Records supplied:
┌──

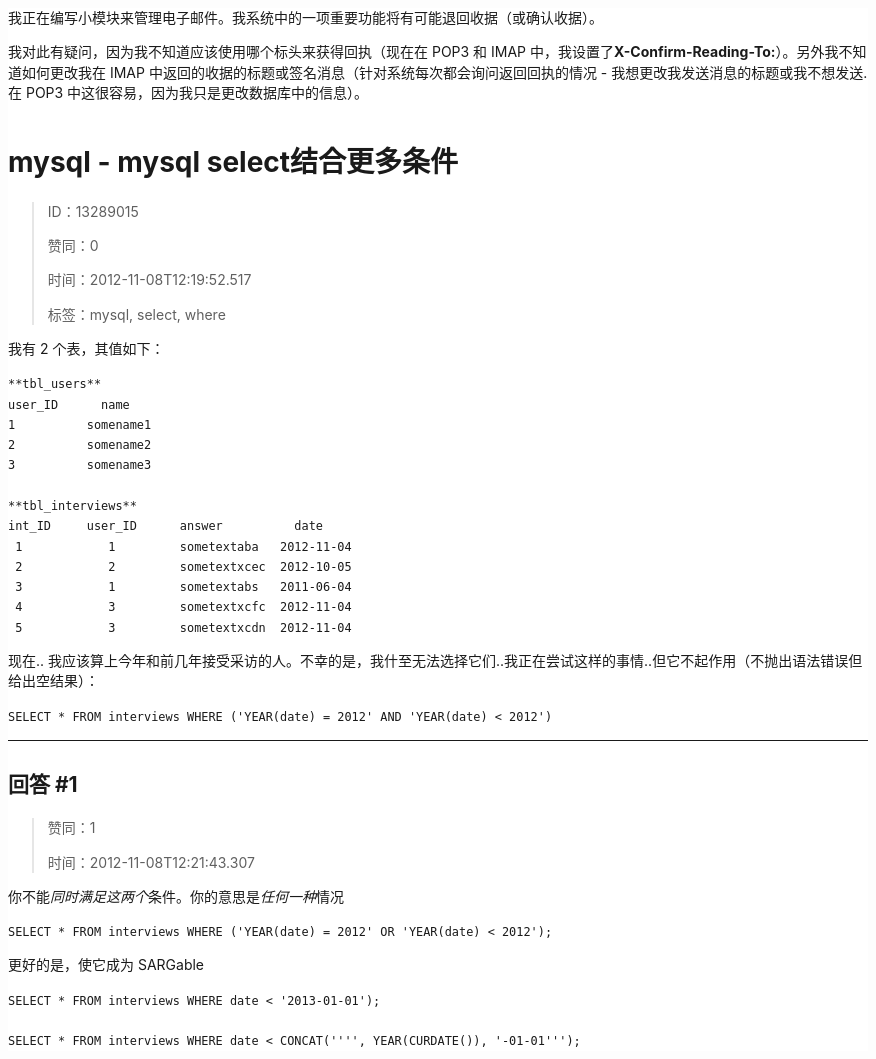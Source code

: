 我正在编写小模块来管理电子邮件。我系统中的一项重要功能将有可能退回收据（或确认收据）。

我对此有疑问，因为我不知道应该使用哪个标头来获得回执（现在在 POP3 和 IMAP 中，我设置了**X-Confirm-Reading-To:**）。另外我不知道如何更改我在 IMAP 中返回的收据的标题或签名消息（针对系统每次都会询问返回回执的情况 - 我想更改我发送消息的标题或我不想发送. 在 POP3 中这很容易，因为我只是更改数据库中的信息）。

# mysql - mysql select结合更多条件

> ID：13289015
> 
> 赞同：0
> 
> 时间：2012-11-08T12:19:52.517
> 
> 标签：mysql, select, where

我有 2 个表，其值如下：

```
**tbl_users**
user_ID      name     
1          somename1   
2          somename2   
3          somename3   

**tbl_interviews**
int_ID     user_ID      answer          date      
 1            1         sometextaba   2012-11-04 
 2            2         sometextxcec  2012-10-05
 3            1         sometextabs   2011-06-04
 4            3         sometextxcfc  2012-11-04
 5            3         sometextxcdn  2012-11-04 
```

现在.. 我应该算上今年和前几年接受采访的人。不幸的是，我什至无法选择它们..我正在尝试这样的事情..但它不起作用（不抛出语法错误但给出空结果）：

```
SELECT * FROM interviews WHERE ('YEAR(date) = 2012' AND 'YEAR(date) < 2012') 
```

* * *

## 回答 #1

> 赞同：1
> 
> 时间：2012-11-08T12:21:43.307

你不能*同时满足这两个*条件。你的意思是*任何一种*情况

```
SELECT * FROM interviews WHERE ('YEAR(date) = 2012' OR 'YEAR(date) < 2012'); 
```

更好的是，使它成为 SARGable

```
SELECT * FROM interviews WHERE date < '2013-01-01');

SELECT * FROM interviews WHERE date < CONCAT('''', YEAR(CURDATE()), '-01-01'''); 
```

└──

Brief: Using the data above, count every line that contains the word "FROM", then give the count and nothing more.

Exercise solution: 4